本研究透過反事實分析法(Counterfactual analysis),探討新冠疫情對澳洲與加拿大失業率的影響,使用兩國官方公布的2010年到2022年失業率月資料,採疫情爆發(2020年2月)前的資料建立ARIMA時間序列模型(Autoregressive Integrated Moving Average model),並對疫情爆發後的期間進行失業率預測,藉此建立假設不存在新冠疫情的反事實情況,並與新冠疫情導致的真實失業率狀況進行差異比較。再而,採用偏差校正的最小平方虛擬變數法(Bias-corrected least squares dummy variable,LSDVC),衡量疫情發生率、疫情死亡率、政府管制嚴格程度對兩國各行政區失業率的影響。
研究發現:新冠疫情使兩國的失業率攀升,疫情初期澳洲和加拿大失業率分別上升1.38%和4.68%,隨著新冠疫苗的施打,疫情的負面影響減緩。年輕族群受疫情的影響相對嚴重,可能原因為:年輕族群大多受雇於餐飲、旅遊、零售、住宿服務等行業,此類行業較容易受疫情衝擊。再而,政府管制措施越嚴格將導致越高的失業率,疫情死亡率的增加導致加拿大失業率上升的負面影響;然而,疫情發生率、疫情死亡率並未對澳洲失業率產生顯著影響。

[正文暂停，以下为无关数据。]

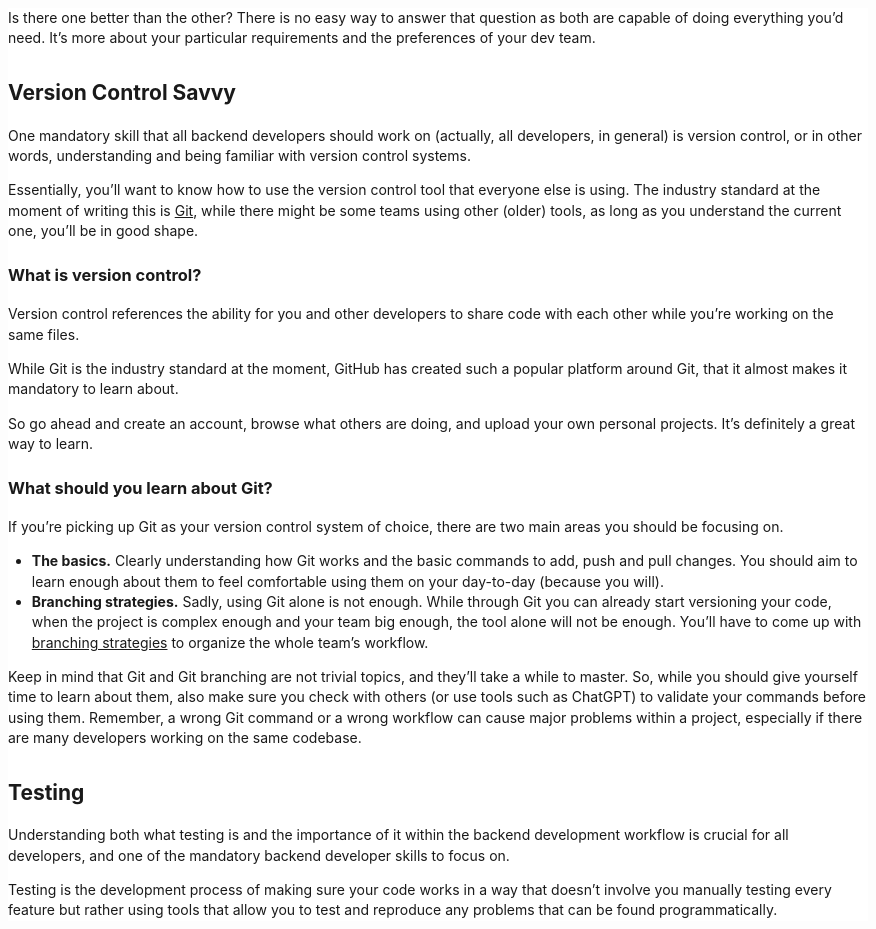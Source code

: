 Is there one better than the other? There is no easy way to answer that question as both are capable of doing everything you’d need. It’s more about your particular requirements and the preferences of your dev team.

## Version Control Savvy

One mandatory skill that all backend developers should work on (actually, all developers, in general) is version control, or in other words, understanding and being familiar with version control systems.

Essentially, you’ll want to know how to use the version control tool that everyone else is using. The industry standard at the moment of writing this is [Git](https://git-scm.com/), while there might be some teams using other (older) tools, as long as you understand the current one, you’ll be in good shape.

### What is version control?

Version control references the ability for you and other developers to share code with each other while you’re working on the same files.

While Git is the industry standard at the moment, GitHub has created such a popular platform around Git, that it almost makes it mandatory to learn about.

So go ahead and create an account, browse what others are doing, and upload your own personal projects. It’s definitely a great way to learn. 

### What should you learn about Git?

If you’re picking up Git as your version control system of choice, there are two main areas you should be focusing on.

- **The basics.** Clearly understanding how Git works and the basic commands to add, push and pull changes. You should aim to learn enough about them to feel comfortable using them on your day-to-day (because you will).
- **Branching strategies.** Sadly, using Git alone is not enough. While through Git you can already start versioning your code, when the project is complex enough and your team big enough, the tool alone will not be enough. You’ll have to come up with [branching strategies](https://learngitbranching.js.org/?locale=es_ES) to organize the whole team’s workflow.

Keep in mind that Git and Git branching are not trivial topics, and they’ll take a while to master. So, while you should give yourself time to learn about them, also make sure you check with others (or use tools such as ChatGPT) to validate your commands before using them. Remember,  a wrong Git command or a wrong workflow can cause major problems within a project, especially if there are many developers working on the same codebase.

## Testing

Understanding both what testing is and the importance of it within the backend development workflow is crucial for all developers, and one of the mandatory backend developer skills to focus on.

Testing is the development process of making sure your code works in a way that doesn’t involve you manually testing every feature but rather using tools that allow you to test and reproduce any problems that can be found programmatically.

To investigate the impact of the coronavirus disease 2019 (COVID-19) on the unemployment rates, this study uses counterfactual analysis and the bias-corrected least squares dummy variable model (LSDVC) to estimate changes in the unemployment rates over the COVID-19 pandemic period from 2020 to 2022 in Australia and Canada. Estimation results indicate that the COVID-19 pandemic increased the unemployment rates, especially in the group aged from 15 to 24 years. In addition, strict domestic and border restrictions lead to increases in the unemployment rates.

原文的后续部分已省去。